Ontroerend is de passage waarin Odysseus zijn dode moeder ontmoet in de onderwereld, maar zij telkens uit zijn omhelzing terug wijkt - omdat een geest zich niet laat omarmen, een symbool van de grote leegte na de dood.
Of Achilles die zegt dat hij 100 keer liever onder de levenden was, dan hier te moeten wegkwijnen - als een held, goed, maar een dode held is ook een dode, geen levende!
Of de oude hond van Odysseus die hem bij de poort van het paleis blij herkent, maar daarna toch als het ware gerustgesteld (want baasje is thuis) sterft. Zoveel menselijkheid in een eeuwenoud verhaal - Jay wordt er ook stil van, en zegt hele tijden niets, maar blijft geconcentreerd volgen.

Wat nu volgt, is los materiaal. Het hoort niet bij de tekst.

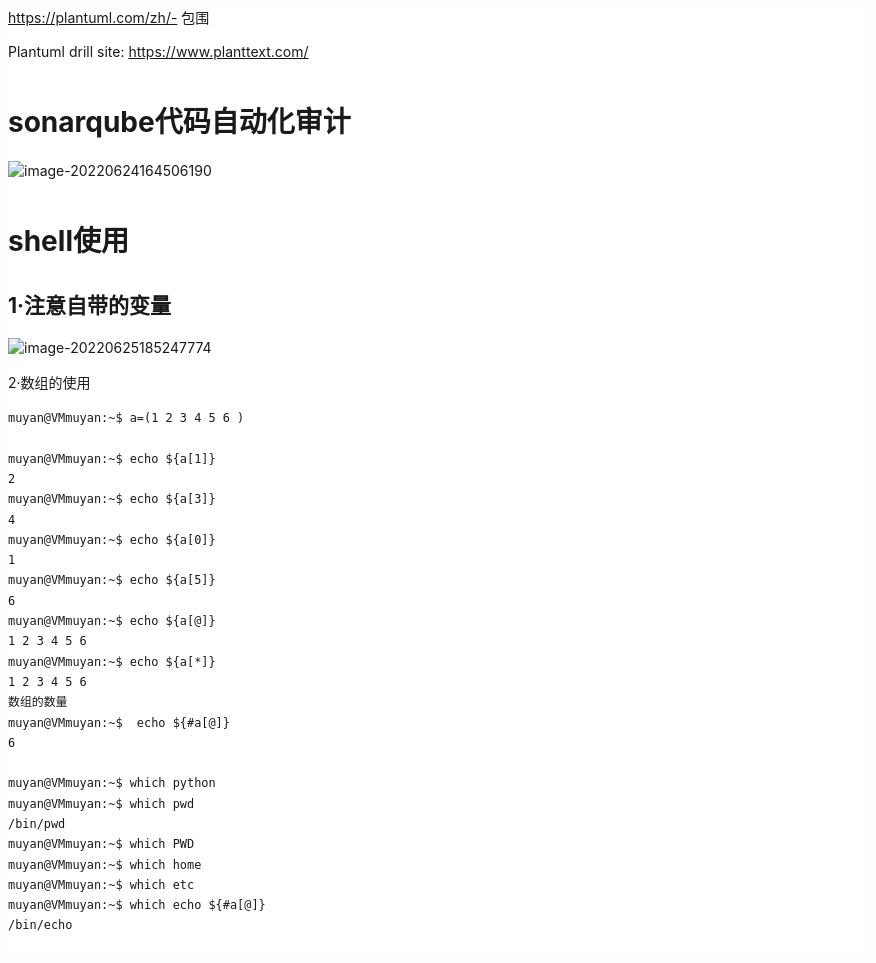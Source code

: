 https://plantuml.com/zh/- 包围

Plantuml drill site: https://www.planttext.com/





# sonarqube代码自动化审计



![image-20220624164506190](C:/Users/HI/AppData/Roaming/Typora/typora-user-images/image-20220624164506190.png)





# shell使用



## 1·注意自带的变量

![image-20220625185247774](C:/Users/HI/AppData/Roaming/Typora/typora-user-images/image-20220625185247774.png)



2·数组的使用



```
muyan@VMmuyan:~$ a=(1 2 3 4 5 6 )

muyan@VMmuyan:~$ echo ${a[1]}
2
muyan@VMmuyan:~$ echo ${a[3]}
4
muyan@VMmuyan:~$ echo ${a[0]}
1
muyan@VMmuyan:~$ echo ${a[5]}
6
muyan@VMmuyan:~$ echo ${a[@]}
1 2 3 4 5 6
muyan@VMmuyan:~$ echo ${a[*]}
1 2 3 4 5 6
数组的数量
muyan@VMmuyan:~$  echo ${#a[@]}
6

muyan@VMmuyan:~$ which python
muyan@VMmuyan:~$ which pwd
/bin/pwd
muyan@VMmuyan:~$ which PWD
muyan@VMmuyan:~$ which home
muyan@VMmuyan:~$ which etc
muyan@VMmuyan:~$ which echo ${#a[@]}
/bin/echo


```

Over de passage van Penelope die Odysseus uittest over het huwelijksbed - als Penelope zegt: “Heer, breng ons bed naar buiten, zodat we buiten kunnen slapen!” , antwoordt Odysseus: “Vrouw, dat kan niet, want het bed heb ikzelf gemaakt uit een eikenboom, die in het paleis stond, en waarrond we het paleis gebouwd hebben!” - vertelt Jay plots weer geanimeerd: “Ik vind dit deel van het gedicht heel echt. Je deelt dat soort dingen met iemand, geen fysieke dingen, maar privé-grapjes en herinneringen die je doorheen de tijd hebt verzameld, kleine dingen, waar niemand anders van weet. Fysiek word je oud, terwijl het innerlijke ‘ik’ onveranderd blijft!”

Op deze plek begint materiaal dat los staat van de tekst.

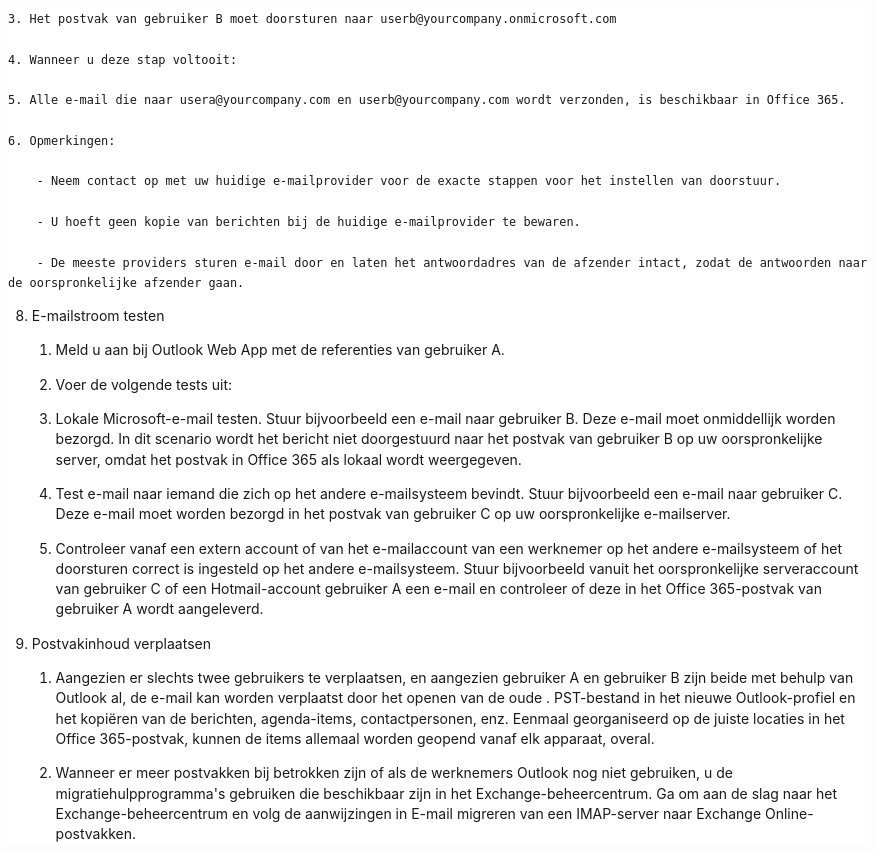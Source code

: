     3. Het postvak van gebruiker B moet doorsturen naar userb@yourcompany.onmicrosoft.com
        
    4. Wanneer u deze stap voltooit:
        
    5. Alle e-mail die naar usera@yourcompany.com en userb@yourcompany.com wordt verzonden, is beschikbaar in Office 365.
    
    6. Opmerkingen:
        
        - Neem contact op met uw huidige e-mailprovider voor de exacte stappen voor het instellen van doorstuur.
            
        - U hoeft geen kopie van berichten bij de huidige e-mailprovider te bewaren.
            
        - De meeste providers sturen e-mail door en laten het antwoordadres van de afzender intact, zodat de antwoorden naar de oorspronkelijke afzender gaan.
    
8. E-mailstroom testen
    
    1. Meld u aan bij Outlook Web App met de referenties van gebruiker A.
        
    2. Voer de volgende tests uit:
        
    3. Lokale Microsoft-e-mail testen. Stuur bijvoorbeeld een e-mail naar gebruiker B. Deze e-mail moet onmiddellijk worden bezorgd. In dit scenario wordt het bericht niet doorgestuurd naar het postvak van gebruiker B op uw oorspronkelijke server, omdat het postvak in Office 365 als lokaal wordt weergegeven.
        
    4. Test e-mail naar iemand die zich op het andere e-mailsysteem bevindt. Stuur bijvoorbeeld een e-mail naar gebruiker C. Deze e-mail moet worden bezorgd in het postvak van gebruiker C op uw oorspronkelijke e-mailserver.
        
    5. Controleer vanaf een extern account of van het e-mailaccount van een werknemer op het andere e-mailsysteem of het doorsturen correct is ingesteld op het andere e-mailsysteem. Stuur bijvoorbeeld vanuit het oorspronkelijke serveraccount van gebruiker C of een Hotmail-account gebruiker A een e-mail en controleer of deze in het Office 365-postvak van gebruiker A wordt aangeleverd.
        
9. Postvakinhoud verplaatsen
    
    1. Aangezien er slechts twee gebruikers te verplaatsen, en aangezien gebruiker A en gebruiker B zijn beide met behulp van Outlook al, de e-mail kan worden verplaatst door het openen van de oude . PST-bestand in het nieuwe Outlook-profiel en het kopiëren van de berichten, agenda-items, contactpersonen, enz. Eenmaal georganiseerd op de juiste locaties in het Office 365-postvak, kunnen de items allemaal worden geopend vanaf elk apparaat, overal.
        
    2. Wanneer er meer postvakken bij betrokken zijn of als de werknemers Outlook nog niet gebruiken, u de migratiehulpprogramma's gebruiken die beschikbaar zijn in het Exchange-beheercentrum. Ga om aan de slag naar het Exchange-beheercentrum en volg de aanwijzingen in E-mail migreren van een IMAP-server naar Exchange Online-postvakken.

Eenmaal op de cruisetocht “The Odyssee revisited” in de Middellandse Zee ontspannen vader en zoon. Jay begint liedjes te zingen, iedereen vindt hem charmant. Als Daniël wegens claustrofobie niet de grot van Circe in durft te gaan, geeft Jay hem een hand en zegt hem: “Kom, ik heb je hulp nodig. Alleen ben ik bang dat ik ga uitglijden!” en dat is ook wat vader later aan zijn medereizigers vertelt. Daniël overwint zichzelf, gaat mee de grot in en besluit hierdoor dat hij zijn vader niet langer als een Cycloop wil behandelen.

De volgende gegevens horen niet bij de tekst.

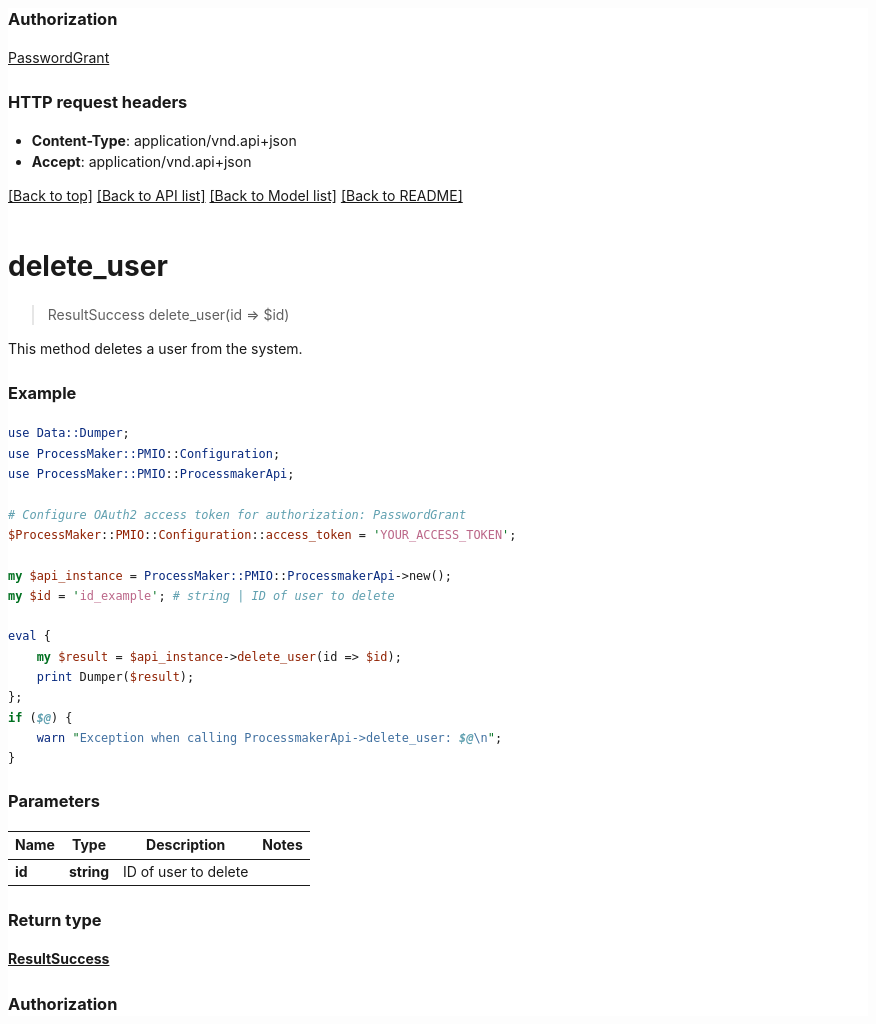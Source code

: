 ### Authorization

[PasswordGrant](../README.md#PasswordGrant)

### HTTP request headers

 - **Content-Type**: application/vnd.api+json
 - **Accept**: application/vnd.api+json

[[Back to top]](#) [[Back to API list]](../README.md#documentation-for-api-endpoints) [[Back to Model list]](../README.md#documentation-for-models) [[Back to README]](../README.md)

# **delete_user**
> ResultSuccess delete_user(id => $id)



This method deletes a user from the system.

### Example 
```perl
use Data::Dumper;
use ProcessMaker::PMIO::Configuration;
use ProcessMaker::PMIO::ProcessmakerApi;

# Configure OAuth2 access token for authorization: PasswordGrant
$ProcessMaker::PMIO::Configuration::access_token = 'YOUR_ACCESS_TOKEN';

my $api_instance = ProcessMaker::PMIO::ProcessmakerApi->new();
my $id = 'id_example'; # string | ID of user to delete

eval { 
    my $result = $api_instance->delete_user(id => $id);
    print Dumper($result);
};
if ($@) {
    warn "Exception when calling ProcessmakerApi->delete_user: $@\n";
}
```

### Parameters

Name | Type | Description  | Notes
------------- | ------------- | ------------- | -------------
 **id** | **string**| ID of user to delete | 

### Return type

[**ResultSuccess**](ResultSuccess.md)

### Authorization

En als ze Ithaka niet binnen kunnen wegens overmacht, zegt Jay zelfs: “Het is niet erg, Daniël. Het verhaal is echter.”
Na dit boek heb ik de echte Odyssee van Homerus herlezen. Door dit werk van Mendelsohn was ik hierop goed voorbereid en heb ik meer begrepen dan ooit tevoren.
Synopsis
De auteur en docent klassieke talen vertelt hoe zijn 80-jarige vader, een wiskundige, college bij hem gaat volgen over de Odyssee en hoe de bestudering van dit oude Griekse epos hun relatie verdiept.